>Luigi's Mansion >Pikmin >Eternal Darkness >Geist >Cubivore >Doshin the Giant >Giftpia >Chibi-Robo >Odama Nintendo really tried many new things compared to before, from tackling genres they haven't touched before, to re-invent pre-existing IP's like Metroid into a FPS and try cel-shading with Zelda.
Nintendo wants to screw around and make toys while all the other game companies are obsessed with trying to prove themselves.
Lucas Jackson
Doshin was an N64DD game in Japan that later received a port to the Gamecube, not sure that one really counts.
William Peterson
It was Nintendo's 4th home console and 2nd console in the 3D space, it was a good time in their history to start taking some unique chances. Of course, it's also Nintendo, they frequently take unique chances regardless of the system.
Michael Parker
Reason the Gamecube failed is because of the stupid fucking stupid dumb ass idea to use mini opticals instead of the standard. What fucking idiots.
Kayden Jones
That was hardly an issue though. Any game to big for a single disc could be (and was) printed to a second disc. Granted, open world games like the GTA 3 trilogy would never be viable for that kind of format, but there weren't all that many of those kinds of games during that gen as it was.
Kevin Diaz
Wii, WiiU, and Switch are also inherently experiemental.
Jeremiah Perez
The PS2 had a ton of toys. Remember EyeToy, Guitar Hero, Dance Dance Revolution and Singstar?
Jaxon Mitchell
Not to forget Buzz!
Ryan Brown
Kill yourself zoomer
Juan Hernandez
Only Eyetoy there is a Sony-exclusive toy. Those other toys were third party that were also delivered to Nintendo and Microsoft systems as well.
Liam Brooks
Wrong.
Dominic Rogers
Ah, I apologize, Singstar is technically exclusive to Sony, but it's such a simple idea that I hardly consider it unique, it's just karaoke on your Playstation, and there have been other Karaoke games outside of Singstar, so it's hard to consider it a particularly exciting toy, with so many other takes on the same idea.

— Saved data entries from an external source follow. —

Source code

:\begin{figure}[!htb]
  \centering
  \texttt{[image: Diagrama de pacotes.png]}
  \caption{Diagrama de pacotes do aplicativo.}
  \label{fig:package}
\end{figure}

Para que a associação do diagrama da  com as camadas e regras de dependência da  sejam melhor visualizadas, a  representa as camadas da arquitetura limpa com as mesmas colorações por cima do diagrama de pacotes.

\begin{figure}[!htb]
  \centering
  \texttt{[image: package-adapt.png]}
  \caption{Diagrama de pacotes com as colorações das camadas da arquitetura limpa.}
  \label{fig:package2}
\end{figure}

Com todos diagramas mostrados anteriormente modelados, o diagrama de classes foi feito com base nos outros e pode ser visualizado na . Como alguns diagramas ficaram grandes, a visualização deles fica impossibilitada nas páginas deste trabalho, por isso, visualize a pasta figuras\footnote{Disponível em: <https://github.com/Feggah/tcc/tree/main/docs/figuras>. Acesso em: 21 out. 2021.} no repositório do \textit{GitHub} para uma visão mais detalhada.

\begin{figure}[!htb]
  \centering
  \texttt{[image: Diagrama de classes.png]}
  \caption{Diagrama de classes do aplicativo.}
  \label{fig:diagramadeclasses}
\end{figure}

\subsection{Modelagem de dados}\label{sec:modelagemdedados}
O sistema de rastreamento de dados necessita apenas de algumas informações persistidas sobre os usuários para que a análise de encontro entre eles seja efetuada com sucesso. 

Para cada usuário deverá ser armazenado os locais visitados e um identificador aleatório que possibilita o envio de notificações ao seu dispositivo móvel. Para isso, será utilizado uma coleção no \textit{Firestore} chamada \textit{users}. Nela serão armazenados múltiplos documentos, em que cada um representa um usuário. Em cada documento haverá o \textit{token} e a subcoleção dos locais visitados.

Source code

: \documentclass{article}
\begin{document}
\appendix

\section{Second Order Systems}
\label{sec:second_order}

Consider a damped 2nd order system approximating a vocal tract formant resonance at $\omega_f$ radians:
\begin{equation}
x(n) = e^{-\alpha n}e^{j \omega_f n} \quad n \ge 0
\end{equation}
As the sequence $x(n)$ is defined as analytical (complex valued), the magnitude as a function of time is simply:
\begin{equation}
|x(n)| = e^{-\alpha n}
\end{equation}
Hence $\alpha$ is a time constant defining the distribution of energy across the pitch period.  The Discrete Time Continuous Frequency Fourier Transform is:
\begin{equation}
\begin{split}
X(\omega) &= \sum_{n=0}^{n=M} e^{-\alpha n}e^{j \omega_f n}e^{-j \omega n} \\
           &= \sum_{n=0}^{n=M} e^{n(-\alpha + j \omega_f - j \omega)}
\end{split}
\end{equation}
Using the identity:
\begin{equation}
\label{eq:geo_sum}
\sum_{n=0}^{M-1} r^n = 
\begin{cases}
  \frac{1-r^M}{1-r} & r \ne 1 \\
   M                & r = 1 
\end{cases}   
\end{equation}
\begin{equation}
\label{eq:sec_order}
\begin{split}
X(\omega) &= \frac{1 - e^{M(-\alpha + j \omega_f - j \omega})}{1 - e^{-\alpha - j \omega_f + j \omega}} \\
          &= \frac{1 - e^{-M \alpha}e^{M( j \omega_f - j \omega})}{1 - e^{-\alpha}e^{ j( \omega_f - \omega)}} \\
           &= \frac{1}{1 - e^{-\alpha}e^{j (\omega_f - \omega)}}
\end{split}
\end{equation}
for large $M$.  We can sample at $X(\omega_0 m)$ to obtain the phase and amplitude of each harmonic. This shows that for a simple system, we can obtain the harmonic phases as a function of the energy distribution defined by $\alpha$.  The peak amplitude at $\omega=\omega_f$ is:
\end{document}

Nintendo's always been known for experimentation >zapper >ROB >transfer packs for Pokemon Stadium >Hey You Pikachu mic >E-Reader >GBA Video >Mario Party 6 mic >the Wii in general >Amiibos >Labo in a way I have to give them props, Nintendo develops more goofy ways to have fun than the reasearch staff from Rollercoaster Tycoon
Brayden Sullivan
>Literal Cardboard >Experimental Fuck off onions
Sebastian Davis
>Wii The console itself sure, but the first-party games were mostly rehashes or sequels. Third parties were the ones that tried new stuff.
Bentley Torres
It's not often that I see a post a BASED as this...
Fucker my cousin got a Labo set for my niece for Christmas, she's 5 and she loves it. Nintendo has more demographics than nitpicky shitters like you
Brayden Campbell
Eh, it seems like it's led to some innovation outside of Nintendo, no doubt this was inspired by LABO: greenmatters.com/p/samsung-reusable-boxes Say what you will, but that's recycling at it's finest, and I suspect we largely have Nintendo to blame for it being a thing over at Samsung now.
David Fisher
It's so sad that Reggie came along and threw it all in the trash for the fad that was the Wii.
Eli Rivera
Brcause literally every console Nintendo makes is experimental. With the exception of later iterations of the same system and the WiiU(which is pretty the former), Nintendo has never made a console of the new generation that was a new console with newer hardware, but wasn't a totally different entity in of itself. Playstation and Xbox both make basically beefed up versions of the same console each generation, but Nintendo constantly tries to one-up themselves by going beyond the traditional "make new console". It's honestly annoying.
Charles Gonzalez
After the GameCube they leaned in more to casual gamers and went full BING BING mode.
It has literally nothing on the Dreamcast in terms of experimentation though. Sega consoles had more soul
Thomas Smith
Hardware that gen was in the perfect spot of allowing much more detail than before without getting lost waist-deep into post-processing and other superfluous effects and the AAA model hadn't yet taken over so mid-range games with good budgets while still allowing experimentation without compromising game scope were plentiful.
3 of the 11 games listed are racers, and another 3 are sports games. Where's the variety? Also, you have to be crazy to spend $70 on some hockey game back in 1997.